DIY NoSQL part deux: interchangeable parts
After my last post on using Clojure’s STM as a quick-and-dirty in-memory datastore, I had an interesting discussion in the comments about the wiseness of implementing my example with a static global. Coincidentally, I attended a talk by Stuart Sierra at EuroClojure about this very thing, and started getting some ideas about how to make things better, which I want to share today.
Recall the core of our last example.
(def twits (atom []))
(defn clean-twit [twit] ...)
; ...
(defn get-twits [] @twits)
(defn get-twit [ii] (nth @twits ii))
(defn put-twit! [twit]
(swap! twits #(take MAX-TWITS (conj % (clean-twit twit)))))
There is a problem with this simple code. The first, is that our implementations aren’t pure functions, or even pure-ish; they reference that external global atom just sitting there in the twit namespace. The second is that, when we upgrade our code to use a “real” database, our implementations will have to be discarded. But, we might still want to use an in-memory data store for testing or development, or even write a still-simpler mock.

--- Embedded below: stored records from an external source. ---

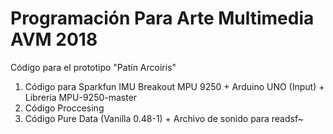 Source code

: # Programación Para Arte Multimedia AVM 2018
Código para el prototipo "Patín Arcoiris" 

1. Código para Sparkfun IMU Breakout MPU 9250 + Arduino UNO (Input) + Librería MPU-9250-master
2. Código Proccesing
3. Código Pure Data (Vanilla 0.48-1) + Archivo de sonido para readsf~
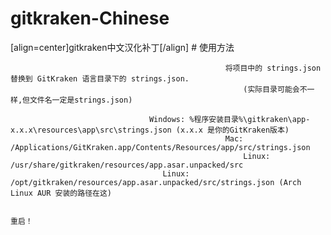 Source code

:# gitkraken-Chinese
[align=center]gitkraken中文汉化补丁[/align]
                                                                              # 使用方法

                                                    将项目中的 strings.json 替换到 GitKraken 语言目录下的 strings.json.
                                                        (实际目录可能会不一样,但文件名一定是strings.json)

                                   Windows: %程序安装目录%\gitkraken\app-x.x.x\resources\app\src\strings.json (x.x.x 是你的GitKraken版本)
                                                    Mac: /Applications/GitKraken.app/Contents/Resources/app/src/strings.json
                                                        Linux: /usr/share/gitkraken/resources/app.asar.unpacked/src 
                                      Linux: /opt/gitkraken/resources/app.asar.unpacked/src/strings.json (Arch Linux AUR 安装的路径在这)

                                                                                       重启！
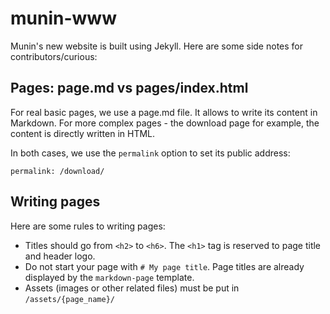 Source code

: # munin-www
Munin's new website is built using Jekyll. Here are some side notes for contributors/curious:

## Pages: page.md vs pages/index.html
For real basic pages, we use a page.md file. It allows to write its content in Markdown.
For more complex pages - the download page for example, the content is directly written in HTML.

In both cases, we use the `permalink` option to set its public address:

	permalink: /download/

## Writing pages
Here are some rules to writing pages:

- Titles should go from `<h2>` to `<h6>`. The `<h1>` tag is reserved to page title and header logo.
- Do not start your page with `# My page title`. Page titles are already displayed by the `markdown-page` template.
- Assets (images or other related files) must be put in `/assets/{page_name}/`

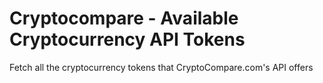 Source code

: # Cryptocompare - Available Cryptocurrency API Tokens
Fetch all the cryptocurrency tokens that CryptoCompare.com's API offers

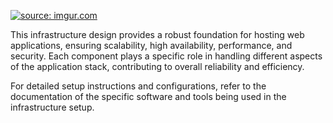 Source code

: <a href="https://imgur.com/bIVXpHi"><img src="https://i.imgur.com/bIVXpHi.jpg" title="source: imgur.com" /></a>
<br>

This infrastructure design provides a robust foundation for hosting web applications, ensuring scalability, high availability, performance, and security. Each component plays a specific role in handling different aspects of the application stack, contributing to overall reliability and efficiency.

For detailed setup instructions and configurations, refer to the documentation of the specific software and tools being used in the infrastructure setup. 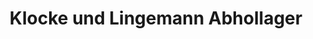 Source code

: ---
title: "Klocke und Lingemann Abhollager"
url: /stadthagen/klocke-und-lingemann-abhollager/
shop: Eisenwaren
--- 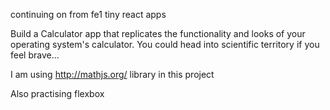 continuing on from fe1 tiny react apps

Build a Calculator app that replicates the functionality and looks of your operating system's calculator. You could head into scientific territory if you feel brave...

I am using http://mathjs.org/ library in this project

Also practising flexbox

We can solve both of these issues with a little structure. The solution I’m presenting here is inspired by Stuart Sierra’s Component library (and excellent talk), but scaled back a bit for the sake of simplicity, since we don’t (at the moment) have any complex dependencies to manage.
Part 1: Refactoring our old API
First, we add some records: One representing our existing storage,
AtomStore
, and one representing the new hotness, some sort of database,
which we’ll call DBStore
. We won’t implement anything using DBStore
yet,
but we plan to eventually.
(defrecord AtomStore [store])
(defrecord DBStore [conn])
Note that neither record contains any implementation detail, just a definition of
what key it must contain. When we instantiate these, we’ll need to provide
them with what they need - AtomStore
with an (atom {})
, and DBStore
with a
connection spec of some sort, depending on the actual DB library in use.
Our next problem is using different implementations of the twit-storing machinery, without exposing this detail to the user. We’ll do this using protocols, since we’ll only really need to dispatch on whether or not we’re using AtomStore or DBStore, but this whole thing could as easily be done with regular maps and multimethods. However, I find the self-documenting nature of a protocol definition convenient and comforting, so we’re doing it that way.
First, we add a protocol formalizing our public API.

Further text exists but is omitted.